Философия XVIII в. с полным основанием считается одной из главных причин Революции, и весьма справедливо, что философия эта была проникнута безверием. Но в ней необходимо тщательно различать две совершенно разнородные и независимые части.
В одной из них содержатся все новые или возобновленные мнения, относящиеся к положению обществ и к принципам гражданских и политических законов, каковы, например, естественное равенство людей, отмена всех привилегий, каст, классов, а следовательно, и профессий, верховенство народа, всемогущество общественной власти, единообразие законов. Все эти доктрины – не только причины французской Революции: они образуют, можно сказать, ее сущность, они – самое основное, долговечное и, по условиям времени, истинное из ее созданий.

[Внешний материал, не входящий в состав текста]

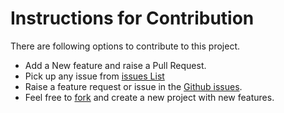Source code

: # Instructions for Contribution
There are following options to contribute to this project.
- Add a New feature and raise a Pull Request.
- Pick up any issue from [issues List](https://github.com/akshaykhale1992/stackoverflow-card-generator/issues)
- Raise a feature request or issue in the [Github issues](https://github.com/akshaykhale1992/stackoverflow-card-generator/issues).
- Feel free to [fork](https://github.com/akshaykhale1992/stackoverflow-card-generator/fork) and create a new project with new features.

В другой части своих доктрин философы XVIII в. принялись с какой-то яростью за церковь; они нападали на духовенство, иерархию, догматы и, чтобы окончательно ниспровергнуть церковь, задумали с корнем вырвать самое христианство. Но этот отдел философии XVIII в., получив начало в тех самых фактах, которые были разрушаемы Революцией, должен был мало-помалу исчезнуть вместе с ними и оказаться как бы погребенным в ее триумфе. Чтобы сделать понятной эту мысль, я прибавлю еще несколько слов, потому что намерен в другом месте возвратиться к этому важному предмету: христианство зажгло эту страстную ненависть к себе не столько в качестве религиозной доктрины, сколько в качестве политического учреждения; не потому, что священники изъявляли притязание распоряжаться делами того света, а потому, что они были собственниками, господами, администраторами, получали десятину в этом мире; не потому, что церковь не могла бы занять места в новом обществе, которое предстояло построить, а потому, что она занимала наиболее могущественное и привилегированное положение в том старом обществе, которое надлежало обратить в прах.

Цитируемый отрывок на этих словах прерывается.